Bad Vilbel. Wenn man heute den Heilsberg besucht, erinnert wenig an die Flucht der Heimatvertriebenen des Zweiten Weltkriegs. Nur ein Schild versieht stoisch seinen Dienst. Doch die Erinnerungen sind durch die Zeitzeugen weiterhin lebendig. Oft haben sie als Kind von den Erfahrungen ihrer Eltern erzählt bekommen, sie waren auf der Flucht schlicht zu jung.
Gleichzeitig gibt es gegenwärtig viele verschiedene Fluchtbewegungen, auch nach Deutschland. So unterschiedlich ihre Gründe und Ziele sein mögen, so haben sie doch nicht nur die durchlebten Strapazen gemeinsam. Die Hoffnung der Flüchtenden ist auch immer, an einem neuen Ort ankommen zu können und sich dort ein neues Leben aufzubauen.
Vor dem Nichts
Wie kann man allerdings an einem Ort ankommen, wenn man zuvor sein eigenes Zuhause hinter sich lassen musste? Diese und weitere schwierige Fragen zum Thema Flucht verarbeiteten die Künstlerinnen des Kunstvereins Bad Vilbel in ihren Werken für die Ausstellung »Ankommen« im Jubiläumstreff 75. Jahre Heilsberg.
Im ehemaligen Heilsberger Edeka versammelten sich zahlreiche Interessierte. Nicht nur zur Besichtigung der Ausstellung, sondern vor allem, um dem Künstlergespräch beizuwohnen.

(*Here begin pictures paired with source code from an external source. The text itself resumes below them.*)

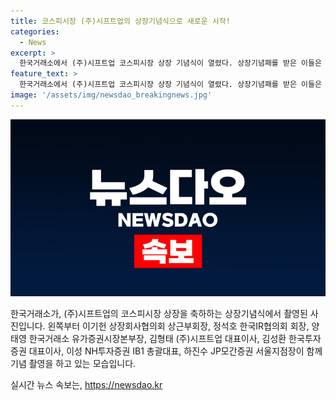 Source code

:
 ```yaml
---
title: 코스피시장 (주)시프트업의 상장기념식으로 새로운 시작!
categories:
  - News
excerpt: >
  한국거래소에서 (주)시프트업 코스피시장 상장 기념식이 열렸다. 상장기념패를 받은 이들은 왼쪽부터 이기헌 상장회사협의회 상근부회장, 정석호 한국IR협의회 회장, 양태영 한국거래소 유가증권시장본부장, 김형태 (주)시프트업 대표이사, 김성환 한국투자증권 대표이사, 이성 NH투자증권 IB1 총괄대표, 하진수 JP모간증권 서울지점장. 기념 촬영한 사진.
feature_text: >
  한국거래소에서 (주)시프트업 코스피시장 상장 기념식이 열렸다. 상장기념패를 받은 이들은 왼쪽부터 이기헌 상장회사협의회 상근부회장, 정석호 한국IR협의회 회장, 양태영 한국거래소 유가증권시장본부장, 김형태 (주)시프트업 대표이사, 김성환 한국투자증권 대표이사, 이성 NH투자증권 IB1 총괄대표, 하진수 JP모간증권 서울지점장. 기념 촬영한 사진.
image: '/assets/img/newsdao_breakingnews.jpg'
---
```


<p><img src="/assets/img/newsdao_breakingnews.jpg" alt="cryptoinkorea 속보" /></p>

<p>한국거래소가, (주)시프트업의 코스피시장 상장을 축하하는 상장기념식에서 촬영된 사진입니다. 왼쪽부터 이기헌 상장회사협의회 상근부회장, 정석호 한국IR협의회 회장, 양태영 한국거래소 유가증권시장본부장, 김형태 (주)시프트업 대표이사, 김성환 한국투자증권 대표이사, 이성 NH투자증권 IB1 총괄대표, 하진수 JP모간증권 서울지점장이 함께 기념 촬영을 하고 있는 모습입니다.</p>
실시간 뉴스 속보는, <a href="https://newsdao.kr" rel="dofollow">https://newsdao.kr</a>


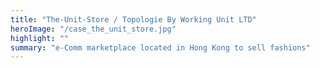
 ```yaml
---
title: "The-Unit-Store / Topologie By Working Unit LTD"
heroImage: "/case_the_unit_store.jpg"
highlight: ""
summary: "e-Comm marketplace located in Hong Kong to sell fashions"
---
```

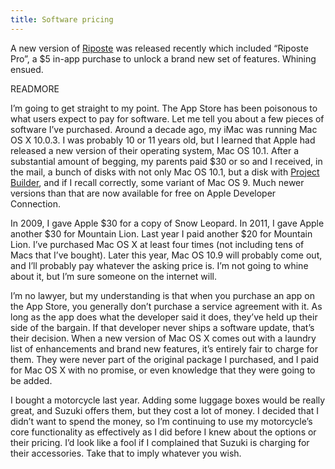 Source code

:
 ```yaml
---
title: Software pricing
---
```


A new version of [Riposte](http://riposteapp.com/) was released recently which included “Riposte Pro”, a $5 in-app purchase to unlock a brand new set of features. Whining ensued.

READMORE

I’m going to get straight to my point. The App Store has been poisonous to what users expect to pay for software. Let me tell you about a few pieces of software I’ve purchased. Around a decade ago, my iMac was running Mac OS X 10.0.3. I was probably 10 or 11 years old, but I learned that Apple had released a new version of their operating system, Mac OS 10.1. After a substantial amount of begging, my parents paid $30 or so and I received, in the mail, a bunch of disks with not only Mac OS 10.1, but a disk with [Project Builder](http://en.wikipedia.org/wiki/Project_Builder), and if I recall correctly, some variant of Mac OS 9. Much newer versions than that are now available for free on Apple Developer Connection.

In 2009, I gave Apple $30 for a copy of Snow Leopard. In 2011, I gave Apple another $30 for Mountain Lion. Last year I paid another $20 for Mountain Lion. I’ve purchased Mac OS X at least four times (not including tens of Macs that I’ve bought). Later this year, Mac OS 10.9 will probably come out, and I’ll probably pay whatever the asking price is. I’m not going to whine about it, but I’m sure someone on the internet will.

I’m no lawyer, but my understanding is that when you purchase an app on the App Store, you generally don’t purchase a service agreement with it. As long as the app does what the developer said it does, they’ve held up their side of the bargain. If that developer never ships a software update, that’s their decision. When a new version of Mac OS X comes out with a laundry list of enhancements and brand new features, it’s entirely fair to charge for them. They were never part of the original package I purchased, and I paid for Mac OS X with no promise, or even knowledge that they were going to be added.

I bought a motorcycle last year. Adding some luggage boxes would be really great, and Suzuki offers them, but they cost a lot of money. I decided that I didn’t want to spend the money, so I’m continuing to use my motorcycle’s core functionality as effectively as I did before I knew about the options or their pricing. I’d look like a fool if I complained that Suzuki is charging for their accessories. Take that to imply whatever you wish.
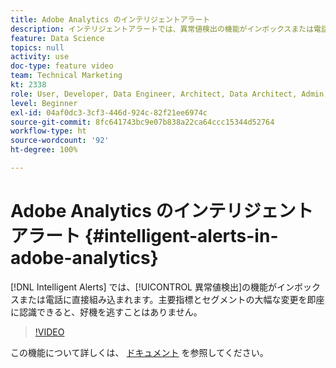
 ```yaml
---
title: Adobe Analytics のインテリジェントアラート
description: インテリジェントアラートでは、異常値検出の機能がインボックスまたは電話に直接組み込まれます。主要指標とセグメントの大幅な変更を即座に認識できると、好機を逃すことはありません。
feature: Data Science
topics: null
activity: use
doc-type: feature video
team: Technical Marketing
kt: 2338
role: User, Developer, Data Engineer, Architect, Data Architect, Admin, Leader
level: Beginner
exl-id: 04af0dc3-3cf3-446d-924c-82f21ee6974c
source-git-commit: 8fc641743bc9e07b838a22ca64ccc15344d52764
workflow-type: ht
source-wordcount: '92'
ht-degree: 100%

---
```


# Adobe Analytics のインテリジェントアラート {#intelligent-alerts-in-adobe-analytics}

[!DNL Intelligent Alerts] では、[!UICONTROL 異常値検出]の機能がインボックスまたは電話に直接組み込まれます。主要指標とセグメントの大幅な変更を即座に認識できると、好機を逃すことはありません。

>[!VIDEO](https://video.tv.adobe.com/v/25446/?quality=12&learn=on)

この機能について詳しくは、 [ドキュメント](https://experienceleague.adobe.com/docs/analytics/analyze/analysis-workspace/virtual-analyst/intelligent-alerts/intellligent-alerts.html?lang=ja) を参照してください。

Nicole Wächtler, die Vorsitzende des Kunstvereins, begrüßte die Anwesenden und verdeutlichte die Wichtigkeit des Themas und wie es Vergangenheit mit Gegenwart verbindet. Ebenfalls bedankte sie sich beim Heilsberger Organisationsteam, das für den Veranstaltungsort und das leibliche Wohl sorgte.
Die Moderatorin des Künstlergesprächs, Helma Steppan, hatte sich zum Thema des Abends das Gemälde »Vor dem Nichts« von Christine Neumann vorgenommen. Es zeigt eine Menschengruppe, die auf einer unbebauten Brachlandschaft zu warten scheint. Besonders markant sind die Gesichter der Abgebildeten, die dem Betrachter Einblicke in ihre Flucht gewähren. Ratlos, trost- und hilfesuchend blicken sie in den Raum und die Besucherinnen und Besucher an.
Auf dem roten Sofa besprach Steppan mit der Künstlerin das gesamte Werk bis ins kleinste Detail. Neumann erzählte, dass sie das Thema »Ankommen« ganz eng gesehen habe. Sie habe zurückgezogen gearbeitet und oft melancholische Musik gebraucht, um die Stimmung im Bild richtig darstellen zu können.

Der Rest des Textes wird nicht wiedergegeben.